▸ WHAT TO DO:
Where an entry below contains an image, skip the image and reproduce the rest exactly.

▸ PROVIDED RECORDS:
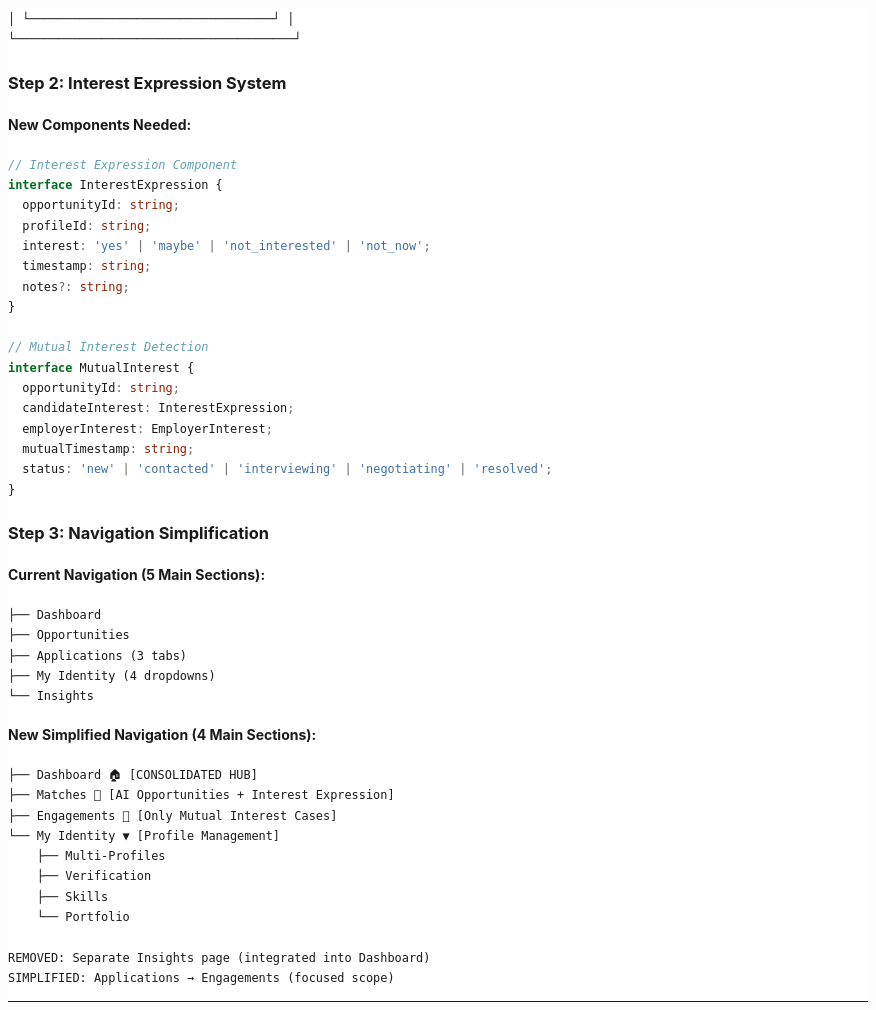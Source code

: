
 ```
│ └──────────────────────────────────┘ │
└───────────────────────────────────────┘
```

### **Step 2: Interest Expression System**

#### **New Components Needed:**
```typescript
// Interest Expression Component
interface InterestExpression {
  opportunityId: string;
  profileId: string;
  interest: 'yes' | 'maybe' | 'not_interested' | 'not_now';
  timestamp: string;
  notes?: string;
}

// Mutual Interest Detection
interface MutualInterest {
  opportunityId: string;
  candidateInterest: InterestExpression;
  employerInterest: EmployerInterest;
  mutualTimestamp: string;
  status: 'new' | 'contacted' | 'interviewing' | 'negotiating' | 'resolved';
}
```

### **Step 3: Navigation Simplification**

#### **Current Navigation (5 Main Sections):**
```
├── Dashboard 
├── Opportunities
├── Applications (3 tabs)
├── My Identity (4 dropdowns)
└── Insights
```

#### **New Simplified Navigation (4 Main Sections):**
```
├── Dashboard 🏠 [CONSOLIDATED HUB]
├── Matches 🎯 [AI Opportunities + Interest Expression]
├── Engagements 🤝 [Only Mutual Interest Cases]
└── My Identity ▼ [Profile Management]
    ├── Multi-Profiles
    ├── Verification
    ├── Skills
    └── Portfolio

REMOVED: Separate Insights page (integrated into Dashboard)
SIMPLIFIED: Applications → Engagements (focused scope)
```

---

▸ WRITTEN RESPONSE:
Source code

:
 ```
│ └──────────────────────────────────┘ │
└───────────────────────────────────────┘
```

### **Step 2: Interest Expression System**

#### **New Components Needed:**
```typescript
// Interest Expression Component
interface InterestExpression {
  opportunityId: string;
  profileId: string;
  interest: 'yes' | 'maybe' | 'not_interested' | 'not_now';
  timestamp: string;
  notes?: string;
}

// Mutual Interest Detection
interface MutualInterest {
  opportunityId: string;
  candidateInterest: InterestExpression;
  employerInterest: EmployerInterest;
  mutualTimestamp: string;
  status: 'new' | 'contacted' | 'interviewing' | 'negotiating' | 'resolved';
}
```

### **Step 3: Navigation Simplification**

#### **Current Navigation (5 Main Sections):**
```
├── Dashboard 
├── Opportunities
├── Applications (3 tabs)
├── My Identity (4 dropdowns)
└── Insights
```

#### **New Simplified Navigation (4 Main Sections):**
```
├── Dashboard 🏠 [CONSOLIDATED HUB]
├── Matches 🎯 [AI Opportunities + Interest Expression]
├── Engagements 🤝 [Only Mutual Interest Cases]
└── My Identity ▼ [Profile Management]
    ├── Multi-Profiles
    ├── Verification
    ├── Skills
    └── Portfolio

REMOVED: Separate Insights page (integrated into Dashboard)
SIMPLIFIED: Applications → Engagements (focused scope)
```

---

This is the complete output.